The final nail in the coffin of Turkey’s soft power

The monstrous attack on Istanbul’s iconic Reina club in the first hours of the new year has inevitably triggered a new wave in the lifestyle debate among secularists in Turkey. Most probably that was the leitmotiv of the Islamic State of Iraq and the Levant (ISIL), which sent one of its exclusively trained assassins to kill 39 in a matter of minutes before vanishing into thin air despite the heavy police presence in the area. 

The first grandiose manifestation of ISIL’s declared fight with the secular Western lifestyle was the Paris attacks of November 2015, since France is historically seen as the cradle of secular liberalism. In a statement claiming responsibility for the attacks, they referred to the Bataclan as the place where “hundreds of apostates had gathered in a profligate prostitution party.”

Reina, just like the Bataclan, was chosen as a target to demonstrate what happens to apostates in ISIL’s world as they knew perfectly well that in recent years, the patrons of the club were mostly Arabs. There was little surprise that among the 25 foreign victims of the Reina attack, seven were identified as Saudi Arabians, three were Lebanese, two were Tunisians, two were Moroccans and two were Jordanians. 

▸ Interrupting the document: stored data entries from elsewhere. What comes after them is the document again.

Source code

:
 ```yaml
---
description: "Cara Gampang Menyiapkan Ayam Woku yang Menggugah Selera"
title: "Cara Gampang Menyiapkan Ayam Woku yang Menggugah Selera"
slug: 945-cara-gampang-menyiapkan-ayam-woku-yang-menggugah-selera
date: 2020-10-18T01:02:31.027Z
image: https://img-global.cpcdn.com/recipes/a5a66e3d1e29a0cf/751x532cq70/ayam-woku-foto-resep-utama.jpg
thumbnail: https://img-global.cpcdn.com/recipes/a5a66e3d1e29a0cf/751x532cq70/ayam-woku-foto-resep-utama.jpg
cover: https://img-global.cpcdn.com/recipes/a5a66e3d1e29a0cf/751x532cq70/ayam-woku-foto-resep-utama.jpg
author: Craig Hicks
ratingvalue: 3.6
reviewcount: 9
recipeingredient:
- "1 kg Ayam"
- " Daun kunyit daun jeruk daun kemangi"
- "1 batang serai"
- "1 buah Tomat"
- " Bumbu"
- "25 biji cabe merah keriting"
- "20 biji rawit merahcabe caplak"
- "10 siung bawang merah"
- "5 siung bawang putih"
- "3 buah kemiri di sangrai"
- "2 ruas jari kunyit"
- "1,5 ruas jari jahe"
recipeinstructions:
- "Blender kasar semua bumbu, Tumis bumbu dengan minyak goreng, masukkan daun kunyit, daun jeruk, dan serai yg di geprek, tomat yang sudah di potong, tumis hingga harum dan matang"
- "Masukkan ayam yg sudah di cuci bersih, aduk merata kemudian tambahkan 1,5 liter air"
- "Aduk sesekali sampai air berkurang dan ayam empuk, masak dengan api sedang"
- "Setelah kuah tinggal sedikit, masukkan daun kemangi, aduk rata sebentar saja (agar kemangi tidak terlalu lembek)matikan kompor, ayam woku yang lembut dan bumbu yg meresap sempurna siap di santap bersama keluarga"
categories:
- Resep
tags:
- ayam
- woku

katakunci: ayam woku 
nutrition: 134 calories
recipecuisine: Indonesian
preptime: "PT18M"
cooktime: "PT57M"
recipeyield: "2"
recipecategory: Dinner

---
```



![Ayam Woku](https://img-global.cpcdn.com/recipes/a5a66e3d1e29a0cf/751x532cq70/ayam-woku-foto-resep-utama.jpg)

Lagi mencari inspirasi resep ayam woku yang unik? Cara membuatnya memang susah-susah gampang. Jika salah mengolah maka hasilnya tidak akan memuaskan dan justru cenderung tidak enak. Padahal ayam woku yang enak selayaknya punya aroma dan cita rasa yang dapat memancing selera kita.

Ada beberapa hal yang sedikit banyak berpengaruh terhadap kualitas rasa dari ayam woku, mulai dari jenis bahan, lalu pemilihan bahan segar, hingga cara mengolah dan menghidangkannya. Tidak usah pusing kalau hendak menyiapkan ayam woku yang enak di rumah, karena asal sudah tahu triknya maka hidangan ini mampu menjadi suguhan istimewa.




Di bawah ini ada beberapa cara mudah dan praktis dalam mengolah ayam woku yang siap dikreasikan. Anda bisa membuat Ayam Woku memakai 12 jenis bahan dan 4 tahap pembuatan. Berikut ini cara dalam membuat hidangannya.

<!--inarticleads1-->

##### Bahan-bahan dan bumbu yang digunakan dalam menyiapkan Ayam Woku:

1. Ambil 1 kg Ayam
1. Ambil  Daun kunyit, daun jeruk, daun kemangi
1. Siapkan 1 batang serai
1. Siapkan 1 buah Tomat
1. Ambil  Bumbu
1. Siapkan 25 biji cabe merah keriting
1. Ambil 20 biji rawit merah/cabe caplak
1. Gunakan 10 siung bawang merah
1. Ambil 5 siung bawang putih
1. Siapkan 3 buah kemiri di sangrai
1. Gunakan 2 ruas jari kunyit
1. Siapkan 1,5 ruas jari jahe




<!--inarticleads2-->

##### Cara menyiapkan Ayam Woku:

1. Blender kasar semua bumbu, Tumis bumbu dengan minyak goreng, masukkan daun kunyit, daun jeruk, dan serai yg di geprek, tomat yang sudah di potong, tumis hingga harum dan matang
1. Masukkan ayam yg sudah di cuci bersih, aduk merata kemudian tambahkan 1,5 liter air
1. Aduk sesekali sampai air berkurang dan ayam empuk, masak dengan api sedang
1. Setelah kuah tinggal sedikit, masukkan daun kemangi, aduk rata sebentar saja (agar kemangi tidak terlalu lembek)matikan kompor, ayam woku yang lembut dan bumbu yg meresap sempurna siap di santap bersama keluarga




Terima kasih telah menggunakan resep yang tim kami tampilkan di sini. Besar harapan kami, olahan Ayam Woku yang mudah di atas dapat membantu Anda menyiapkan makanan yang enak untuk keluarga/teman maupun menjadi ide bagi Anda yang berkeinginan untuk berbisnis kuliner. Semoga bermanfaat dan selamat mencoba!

So the Reina attack, in fact, killed two birds with one stone; flexing muscle against Turkey while providing a token of retaliation against Turkish troops’ march toward al-Bab in Syria but, more importantly, putting the last nails in the coffin for whatever is left of Turkey’s soft power. 

The soft power rhetoric was the highlight of the ruling Justice and Development Party’s (AKP) foreign policy in the 2000s when they were crafting a positive “Turkish story” to sell to the world. “Justice, legitimacy, equality in representation, transparency, accountability, respect for differences, a virtuous society, moral and religious freedom, the protection of dignity and the reassurance of the basic rights and freedoms under the constitution are the pillars of Turkey’s new social imagery,” wrote presidency press secretary İbrahim Kalın in a Turkish Foreign Ministry publication in 2011 when he was the chief policy adviser to then-Prime Minister Recep Tayyip Erdoğan. 

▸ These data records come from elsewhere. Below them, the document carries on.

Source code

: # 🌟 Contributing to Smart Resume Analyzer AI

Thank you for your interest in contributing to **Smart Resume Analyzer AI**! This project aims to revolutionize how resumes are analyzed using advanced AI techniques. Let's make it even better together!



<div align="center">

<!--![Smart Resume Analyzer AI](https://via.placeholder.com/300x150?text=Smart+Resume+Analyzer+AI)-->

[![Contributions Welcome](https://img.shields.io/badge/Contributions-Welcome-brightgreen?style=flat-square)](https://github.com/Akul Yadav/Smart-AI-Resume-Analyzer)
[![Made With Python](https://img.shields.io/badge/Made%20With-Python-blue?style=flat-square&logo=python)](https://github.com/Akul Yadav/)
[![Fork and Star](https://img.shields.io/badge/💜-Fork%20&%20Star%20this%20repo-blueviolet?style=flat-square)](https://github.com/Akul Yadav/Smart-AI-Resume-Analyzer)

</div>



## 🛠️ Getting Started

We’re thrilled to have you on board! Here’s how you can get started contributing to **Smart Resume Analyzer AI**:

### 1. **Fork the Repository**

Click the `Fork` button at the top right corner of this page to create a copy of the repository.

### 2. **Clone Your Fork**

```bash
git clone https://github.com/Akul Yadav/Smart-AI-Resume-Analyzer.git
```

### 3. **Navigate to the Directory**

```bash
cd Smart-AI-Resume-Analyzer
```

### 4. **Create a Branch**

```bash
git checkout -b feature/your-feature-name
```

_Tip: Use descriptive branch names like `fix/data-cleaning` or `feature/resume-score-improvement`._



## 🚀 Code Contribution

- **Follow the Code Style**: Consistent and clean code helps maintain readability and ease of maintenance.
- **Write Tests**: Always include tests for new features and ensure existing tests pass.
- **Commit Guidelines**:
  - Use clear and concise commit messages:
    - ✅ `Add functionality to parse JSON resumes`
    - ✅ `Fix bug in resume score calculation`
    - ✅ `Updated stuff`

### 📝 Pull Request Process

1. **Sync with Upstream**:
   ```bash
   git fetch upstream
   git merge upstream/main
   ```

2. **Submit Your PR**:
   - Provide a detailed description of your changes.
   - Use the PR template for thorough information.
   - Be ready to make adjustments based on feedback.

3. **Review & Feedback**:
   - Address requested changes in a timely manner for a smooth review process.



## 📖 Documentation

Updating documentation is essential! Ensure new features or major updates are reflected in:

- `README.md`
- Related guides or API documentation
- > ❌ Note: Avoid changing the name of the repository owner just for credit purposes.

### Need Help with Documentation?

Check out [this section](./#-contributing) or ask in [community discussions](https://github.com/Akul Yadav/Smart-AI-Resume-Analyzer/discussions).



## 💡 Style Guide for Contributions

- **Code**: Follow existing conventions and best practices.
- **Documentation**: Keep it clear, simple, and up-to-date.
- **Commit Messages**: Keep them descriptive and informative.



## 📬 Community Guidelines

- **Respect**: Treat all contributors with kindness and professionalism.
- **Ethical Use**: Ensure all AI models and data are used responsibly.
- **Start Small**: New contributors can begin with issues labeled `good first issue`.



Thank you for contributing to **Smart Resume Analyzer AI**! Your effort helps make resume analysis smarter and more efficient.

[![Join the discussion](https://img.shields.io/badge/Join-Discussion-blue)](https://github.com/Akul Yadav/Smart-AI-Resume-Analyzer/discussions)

Sadly, a lot has happened in the last five years that crushed Turkey’s aspirations of becoming the model Mr. Kalın outlined. We have been witnessing the degradation of each one of those principles he referred to more and more under the state of emergency, which was recently extended for another three months. Yet, after a decade of trying to demilitarize Turkey’s foreign policy, the AKP government is back to square one as security concerns and measures heavily dominate both the political agenda at home and Turkey’s frayed image abroad. 

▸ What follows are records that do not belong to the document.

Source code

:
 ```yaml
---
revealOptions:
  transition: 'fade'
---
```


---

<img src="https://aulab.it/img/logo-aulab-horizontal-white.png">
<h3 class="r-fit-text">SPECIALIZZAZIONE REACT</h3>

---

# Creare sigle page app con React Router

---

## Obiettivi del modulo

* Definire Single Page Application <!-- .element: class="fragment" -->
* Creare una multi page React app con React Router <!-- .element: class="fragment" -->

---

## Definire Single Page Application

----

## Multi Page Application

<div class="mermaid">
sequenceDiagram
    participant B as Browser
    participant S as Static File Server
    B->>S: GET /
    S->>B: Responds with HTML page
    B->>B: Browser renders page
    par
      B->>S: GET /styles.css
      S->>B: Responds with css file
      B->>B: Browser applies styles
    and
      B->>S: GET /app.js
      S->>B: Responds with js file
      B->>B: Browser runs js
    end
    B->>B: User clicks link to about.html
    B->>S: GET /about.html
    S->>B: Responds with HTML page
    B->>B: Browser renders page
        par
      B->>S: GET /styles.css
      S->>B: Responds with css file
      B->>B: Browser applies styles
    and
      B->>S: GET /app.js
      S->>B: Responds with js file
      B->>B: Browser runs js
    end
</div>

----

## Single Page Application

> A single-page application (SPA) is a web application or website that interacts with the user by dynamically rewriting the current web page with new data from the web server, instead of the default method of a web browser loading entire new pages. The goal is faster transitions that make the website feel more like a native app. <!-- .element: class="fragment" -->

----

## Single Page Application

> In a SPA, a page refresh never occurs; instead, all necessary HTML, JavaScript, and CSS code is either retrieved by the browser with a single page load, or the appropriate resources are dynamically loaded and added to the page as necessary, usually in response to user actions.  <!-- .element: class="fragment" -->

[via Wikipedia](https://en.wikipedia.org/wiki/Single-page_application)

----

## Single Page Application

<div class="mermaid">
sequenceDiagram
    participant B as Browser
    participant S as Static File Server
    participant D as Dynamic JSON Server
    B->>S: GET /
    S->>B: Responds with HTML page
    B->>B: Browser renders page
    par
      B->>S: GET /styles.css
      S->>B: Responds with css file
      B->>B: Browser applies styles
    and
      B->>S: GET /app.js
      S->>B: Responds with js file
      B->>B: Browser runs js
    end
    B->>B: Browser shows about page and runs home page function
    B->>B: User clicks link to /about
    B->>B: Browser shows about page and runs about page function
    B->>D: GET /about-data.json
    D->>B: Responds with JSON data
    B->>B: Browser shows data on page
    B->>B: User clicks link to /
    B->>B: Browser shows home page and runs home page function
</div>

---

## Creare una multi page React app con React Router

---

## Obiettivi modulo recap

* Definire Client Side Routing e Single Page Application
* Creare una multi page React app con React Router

The frequent and wide-ranging terror attacks in the 18 months had already scared away Western tourists, erasing them from the public sphere in Istanbul, which is, without a doubt, the diamond of Turkey’s tourism. For visitors from the Middle East, however, Turkey was still safer and culturally more attractive than their home countries. 

Although Turkish secularists have increasingly been feeling that the rug is being pulled out from underneath them, for someone from Saudi Arabia, Turkey still meant the coexistence of secular social life and piety. Turkey has become a center of attraction for Middle Easterners because it symbolized a gateway to the freedoms of Western culture while providing an at-home feeling through common codes shared in all Islamic countries. 

After all, Turkish soap operas conquered the Arab world because they have shown the kind of life they aspired to: an open, wealthy society consuming and enjoying the simple pleasures of life. Targeting one glamorous icon of the life they admired on one of the most joyful nights of the year is definitely a blow to the dream Turkey had been selling to fellow nations in the region. We lost the fertile conditions to be a viable political model long ago and now we are even losing the dream of being a vibrant social model for others. 

In his first public appearance after the Reina attack, President Erdoğan said nobody should be forced to have the same lifestyle. I am afraid that is too little, too late to ease the fears of secularists and salvage Turkey’s soft power, which has been on life support for quite some time.